Hannah Mary Rothschild (1962-)
Dame Hannah Mary Rothschild (b.1962) is the daughter of the late Nathaniel Charles (Jacob), 4th Lord Rothschild (1936-2024) and the late Serena Mary, Lady Rothschild (née Dunn) (1935-2019). She is a British filmmaker, businesswoman, author, and philanthropist.
Career
She attended St Paul's Girls' School and Marlborough College. She read Modern History at St Hilda's College, Oxford but left without gaining her history degree. Hannah Rothschild started her career as a researcher in the BBC's Music and Arts department in the mid-1980s, and quickly graduated to directing films for Saturday Review, Arena, and Omnibus, while initiating and making programmes for the series The Great Picture Chase and Relative Values. Together with Jake Auerbach she up Rothschild Auerbach Ltd., an independent film company, making documentaries for the BBC and others, including profiles of Frank Auerbach, Walter Sickert and R. B. Kitaj.
For BBC's Storyville series and HBO she produced The Jazz Baroness (2008), about her great-aunt, Baroness Pannonica de Koenigswarter and New York's jazz world, following a radio programme on the same subject. Inspired by the Storyville programme, wrote a biography, The Baroness: The Search for Nica the Rebellious Rothschild. Her documentaries and shorts have aired on the BBC, HBO, PBS, and others, and have been screened and won awards at Telluride, Tribecca, London, and Sheffield festivals. Her first novel, The Improbability of Love, was published in May 2015, and she has written for many publications. She is a non-executive director of RIT Capital Partners and Windmill Hill Asset Management.
In 1994, Hannah married William Lord Brookfield (b.1959); the couple have since separated.
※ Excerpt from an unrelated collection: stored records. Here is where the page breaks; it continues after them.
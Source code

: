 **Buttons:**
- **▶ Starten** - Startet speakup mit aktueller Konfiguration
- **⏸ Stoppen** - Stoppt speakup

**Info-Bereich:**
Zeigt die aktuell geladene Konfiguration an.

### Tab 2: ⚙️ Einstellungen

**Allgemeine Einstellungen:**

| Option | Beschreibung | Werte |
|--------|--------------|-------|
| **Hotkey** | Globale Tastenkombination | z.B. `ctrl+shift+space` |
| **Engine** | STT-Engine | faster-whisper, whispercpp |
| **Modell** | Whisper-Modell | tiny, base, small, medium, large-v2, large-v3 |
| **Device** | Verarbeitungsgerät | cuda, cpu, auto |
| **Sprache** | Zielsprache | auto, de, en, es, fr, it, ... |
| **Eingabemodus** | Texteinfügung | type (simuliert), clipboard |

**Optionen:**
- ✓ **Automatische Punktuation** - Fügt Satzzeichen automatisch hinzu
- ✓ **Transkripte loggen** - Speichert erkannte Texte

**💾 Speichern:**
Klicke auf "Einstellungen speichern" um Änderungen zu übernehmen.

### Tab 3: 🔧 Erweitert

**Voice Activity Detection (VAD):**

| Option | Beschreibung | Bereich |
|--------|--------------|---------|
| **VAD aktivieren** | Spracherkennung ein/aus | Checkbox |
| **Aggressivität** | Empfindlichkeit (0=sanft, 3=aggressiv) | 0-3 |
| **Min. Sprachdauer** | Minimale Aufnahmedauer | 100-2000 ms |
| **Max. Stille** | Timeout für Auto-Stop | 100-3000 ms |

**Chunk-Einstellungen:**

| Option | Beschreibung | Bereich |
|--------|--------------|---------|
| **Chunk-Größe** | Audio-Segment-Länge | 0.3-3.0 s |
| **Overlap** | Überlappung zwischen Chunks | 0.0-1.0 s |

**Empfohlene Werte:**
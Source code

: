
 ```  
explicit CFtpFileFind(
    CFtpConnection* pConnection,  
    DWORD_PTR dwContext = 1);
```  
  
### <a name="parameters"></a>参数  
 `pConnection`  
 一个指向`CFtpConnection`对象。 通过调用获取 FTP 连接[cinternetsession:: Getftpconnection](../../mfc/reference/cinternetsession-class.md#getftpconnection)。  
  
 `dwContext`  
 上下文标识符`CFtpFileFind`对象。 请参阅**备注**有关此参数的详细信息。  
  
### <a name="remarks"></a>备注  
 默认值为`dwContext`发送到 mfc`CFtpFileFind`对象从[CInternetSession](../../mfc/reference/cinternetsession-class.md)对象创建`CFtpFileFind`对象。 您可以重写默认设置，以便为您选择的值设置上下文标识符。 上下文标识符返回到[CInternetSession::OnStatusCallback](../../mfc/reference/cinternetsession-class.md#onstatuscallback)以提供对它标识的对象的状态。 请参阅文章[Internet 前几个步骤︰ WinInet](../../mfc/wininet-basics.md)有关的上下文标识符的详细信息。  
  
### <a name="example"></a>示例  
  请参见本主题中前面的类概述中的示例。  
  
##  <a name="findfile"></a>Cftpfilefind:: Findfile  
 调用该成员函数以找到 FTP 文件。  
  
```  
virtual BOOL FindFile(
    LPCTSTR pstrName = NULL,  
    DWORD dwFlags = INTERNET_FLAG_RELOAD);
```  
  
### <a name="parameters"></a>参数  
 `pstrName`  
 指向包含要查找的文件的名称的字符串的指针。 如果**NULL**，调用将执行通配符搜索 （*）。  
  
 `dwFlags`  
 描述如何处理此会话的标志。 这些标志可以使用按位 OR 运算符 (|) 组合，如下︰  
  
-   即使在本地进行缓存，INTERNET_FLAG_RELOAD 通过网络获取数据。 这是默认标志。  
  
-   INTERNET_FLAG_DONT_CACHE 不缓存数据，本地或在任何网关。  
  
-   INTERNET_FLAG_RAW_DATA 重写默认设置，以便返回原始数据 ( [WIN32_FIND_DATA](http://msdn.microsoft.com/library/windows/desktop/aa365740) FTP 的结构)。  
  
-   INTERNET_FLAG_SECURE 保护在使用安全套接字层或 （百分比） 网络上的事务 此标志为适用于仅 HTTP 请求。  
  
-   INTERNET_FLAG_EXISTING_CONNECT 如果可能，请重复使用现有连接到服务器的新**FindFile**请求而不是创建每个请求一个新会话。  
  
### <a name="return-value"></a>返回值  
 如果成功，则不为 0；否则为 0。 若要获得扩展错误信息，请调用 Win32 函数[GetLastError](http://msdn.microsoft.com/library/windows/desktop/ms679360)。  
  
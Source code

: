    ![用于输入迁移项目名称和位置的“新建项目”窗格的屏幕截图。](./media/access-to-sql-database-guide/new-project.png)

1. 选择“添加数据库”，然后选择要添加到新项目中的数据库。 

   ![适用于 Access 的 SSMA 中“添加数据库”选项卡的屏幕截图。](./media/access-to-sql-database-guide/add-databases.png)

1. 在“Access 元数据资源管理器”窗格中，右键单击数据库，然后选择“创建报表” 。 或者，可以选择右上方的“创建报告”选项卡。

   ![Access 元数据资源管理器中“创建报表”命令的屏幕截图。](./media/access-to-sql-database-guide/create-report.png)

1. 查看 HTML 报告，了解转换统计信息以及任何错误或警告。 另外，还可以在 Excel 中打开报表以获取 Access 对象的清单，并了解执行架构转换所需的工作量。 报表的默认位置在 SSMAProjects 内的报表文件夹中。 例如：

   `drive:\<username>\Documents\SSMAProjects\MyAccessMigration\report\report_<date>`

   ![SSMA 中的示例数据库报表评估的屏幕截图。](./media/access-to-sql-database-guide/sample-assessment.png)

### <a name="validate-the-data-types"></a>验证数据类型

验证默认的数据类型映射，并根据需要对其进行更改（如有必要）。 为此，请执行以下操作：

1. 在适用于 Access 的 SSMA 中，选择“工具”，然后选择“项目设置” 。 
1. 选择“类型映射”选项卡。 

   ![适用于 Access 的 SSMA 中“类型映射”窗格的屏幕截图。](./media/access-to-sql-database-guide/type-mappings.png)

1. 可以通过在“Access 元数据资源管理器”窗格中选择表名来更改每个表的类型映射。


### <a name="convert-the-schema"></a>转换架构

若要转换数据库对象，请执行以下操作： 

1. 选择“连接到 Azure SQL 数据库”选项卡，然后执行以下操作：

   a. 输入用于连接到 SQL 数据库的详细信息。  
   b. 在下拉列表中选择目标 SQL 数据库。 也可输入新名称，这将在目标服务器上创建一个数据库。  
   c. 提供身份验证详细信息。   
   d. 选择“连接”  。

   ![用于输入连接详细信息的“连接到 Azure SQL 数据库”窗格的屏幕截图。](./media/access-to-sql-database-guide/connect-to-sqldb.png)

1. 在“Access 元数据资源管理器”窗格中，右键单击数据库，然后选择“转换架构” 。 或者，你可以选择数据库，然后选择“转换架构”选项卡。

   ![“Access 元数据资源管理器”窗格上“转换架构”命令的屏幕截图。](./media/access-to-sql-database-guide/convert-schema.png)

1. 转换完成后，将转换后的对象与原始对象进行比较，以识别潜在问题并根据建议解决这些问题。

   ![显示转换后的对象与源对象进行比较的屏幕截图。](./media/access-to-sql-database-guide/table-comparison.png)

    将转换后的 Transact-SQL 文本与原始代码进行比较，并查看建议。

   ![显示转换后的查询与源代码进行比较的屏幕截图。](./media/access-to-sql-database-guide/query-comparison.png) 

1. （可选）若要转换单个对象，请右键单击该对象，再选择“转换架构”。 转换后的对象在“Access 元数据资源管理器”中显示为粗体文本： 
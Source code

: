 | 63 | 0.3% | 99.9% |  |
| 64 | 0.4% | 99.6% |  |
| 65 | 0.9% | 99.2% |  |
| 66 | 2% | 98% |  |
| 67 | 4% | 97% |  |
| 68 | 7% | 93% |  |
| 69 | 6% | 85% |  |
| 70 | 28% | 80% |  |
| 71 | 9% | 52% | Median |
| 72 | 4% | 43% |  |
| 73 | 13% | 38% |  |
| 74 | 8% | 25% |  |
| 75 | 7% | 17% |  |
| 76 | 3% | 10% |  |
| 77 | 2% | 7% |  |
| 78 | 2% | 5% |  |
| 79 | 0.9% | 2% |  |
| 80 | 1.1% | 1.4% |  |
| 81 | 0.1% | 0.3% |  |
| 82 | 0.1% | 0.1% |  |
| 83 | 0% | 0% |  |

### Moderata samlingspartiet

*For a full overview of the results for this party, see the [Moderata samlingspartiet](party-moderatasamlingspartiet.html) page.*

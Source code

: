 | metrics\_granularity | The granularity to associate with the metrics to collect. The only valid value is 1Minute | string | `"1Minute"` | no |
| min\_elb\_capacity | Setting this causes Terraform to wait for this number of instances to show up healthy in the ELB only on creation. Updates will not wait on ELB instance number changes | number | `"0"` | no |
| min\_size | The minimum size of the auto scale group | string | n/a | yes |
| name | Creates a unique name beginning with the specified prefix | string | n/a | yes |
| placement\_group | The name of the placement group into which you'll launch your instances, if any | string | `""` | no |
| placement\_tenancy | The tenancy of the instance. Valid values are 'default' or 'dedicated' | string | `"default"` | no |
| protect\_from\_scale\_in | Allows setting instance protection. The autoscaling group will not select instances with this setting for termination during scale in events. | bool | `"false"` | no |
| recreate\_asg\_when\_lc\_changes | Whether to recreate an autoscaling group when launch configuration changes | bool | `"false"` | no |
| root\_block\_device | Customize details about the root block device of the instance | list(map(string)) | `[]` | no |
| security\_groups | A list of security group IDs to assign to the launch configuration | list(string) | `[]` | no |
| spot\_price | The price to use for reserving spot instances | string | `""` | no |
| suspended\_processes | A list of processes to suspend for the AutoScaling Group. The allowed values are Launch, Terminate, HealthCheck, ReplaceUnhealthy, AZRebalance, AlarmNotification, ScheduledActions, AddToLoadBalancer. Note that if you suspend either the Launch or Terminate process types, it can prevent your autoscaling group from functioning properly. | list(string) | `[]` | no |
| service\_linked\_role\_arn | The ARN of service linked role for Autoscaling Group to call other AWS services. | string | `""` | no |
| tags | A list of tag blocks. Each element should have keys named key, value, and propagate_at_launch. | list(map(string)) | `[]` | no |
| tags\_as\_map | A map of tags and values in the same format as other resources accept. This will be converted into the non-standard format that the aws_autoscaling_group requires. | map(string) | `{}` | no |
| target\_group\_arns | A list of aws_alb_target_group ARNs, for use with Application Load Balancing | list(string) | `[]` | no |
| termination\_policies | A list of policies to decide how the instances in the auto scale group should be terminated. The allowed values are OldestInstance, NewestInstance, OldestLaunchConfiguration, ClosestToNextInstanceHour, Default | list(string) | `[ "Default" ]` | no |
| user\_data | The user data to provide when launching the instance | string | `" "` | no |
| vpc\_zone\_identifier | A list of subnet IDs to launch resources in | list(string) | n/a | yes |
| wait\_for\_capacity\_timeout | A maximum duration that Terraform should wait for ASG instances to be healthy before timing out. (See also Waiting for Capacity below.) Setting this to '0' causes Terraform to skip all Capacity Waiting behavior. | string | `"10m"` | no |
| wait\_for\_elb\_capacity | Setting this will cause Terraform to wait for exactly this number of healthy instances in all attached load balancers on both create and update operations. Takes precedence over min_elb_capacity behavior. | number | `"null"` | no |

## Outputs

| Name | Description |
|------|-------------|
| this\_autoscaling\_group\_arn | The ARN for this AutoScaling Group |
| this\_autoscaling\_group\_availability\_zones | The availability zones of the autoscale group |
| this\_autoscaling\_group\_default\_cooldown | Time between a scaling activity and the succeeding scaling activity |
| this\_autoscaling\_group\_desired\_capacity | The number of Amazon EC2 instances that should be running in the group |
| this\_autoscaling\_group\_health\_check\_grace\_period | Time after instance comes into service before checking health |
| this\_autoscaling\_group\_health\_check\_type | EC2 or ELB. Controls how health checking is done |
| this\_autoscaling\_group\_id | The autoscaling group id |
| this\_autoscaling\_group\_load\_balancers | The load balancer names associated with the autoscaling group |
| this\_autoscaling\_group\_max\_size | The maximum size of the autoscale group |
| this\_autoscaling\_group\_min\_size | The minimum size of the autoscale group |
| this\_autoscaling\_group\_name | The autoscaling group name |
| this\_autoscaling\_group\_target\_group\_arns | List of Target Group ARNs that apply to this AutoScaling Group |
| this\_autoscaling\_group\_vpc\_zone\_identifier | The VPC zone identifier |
They have three daughters together. In 2018 Hannah was appointed CBE for services to the arts and charity, and in 2024, she was made a Dame for services to philanthropy in the arts, culture and charity sectors.
Philanthropy
Hannah Rothschild became a trustee of the National Gallery, London in 2009. In 2013, she became the liaison trustee for the Tate Gallery. In August 2015, she became the first woman to chair the National Gallery's board. In 2017, her term was extended by four years, however, she resigned from the position in June 2019, citing a wish to devote more time to writing and to her family's wide-ranging activities and philanthropic concerns.
She took over from her father as chair of Yad Hanadiv, her family’s charity dedicated to creating resources for advancing Israel in July 2018. Hannah is a trustee of The Rothschild Foundation, whose activities include preserving Waddesdon Manor in Buckinghamshire, on behalf of its owner, the National Trust. She has lectured on art and literature at the Getty Institute, Courtauld, the Royal Academy, the Hay Festival, and others. Hannah organised the Illuminated River project to light Central London's bridges, transforming the River Thames at night. The final bridge was lit in April 2021.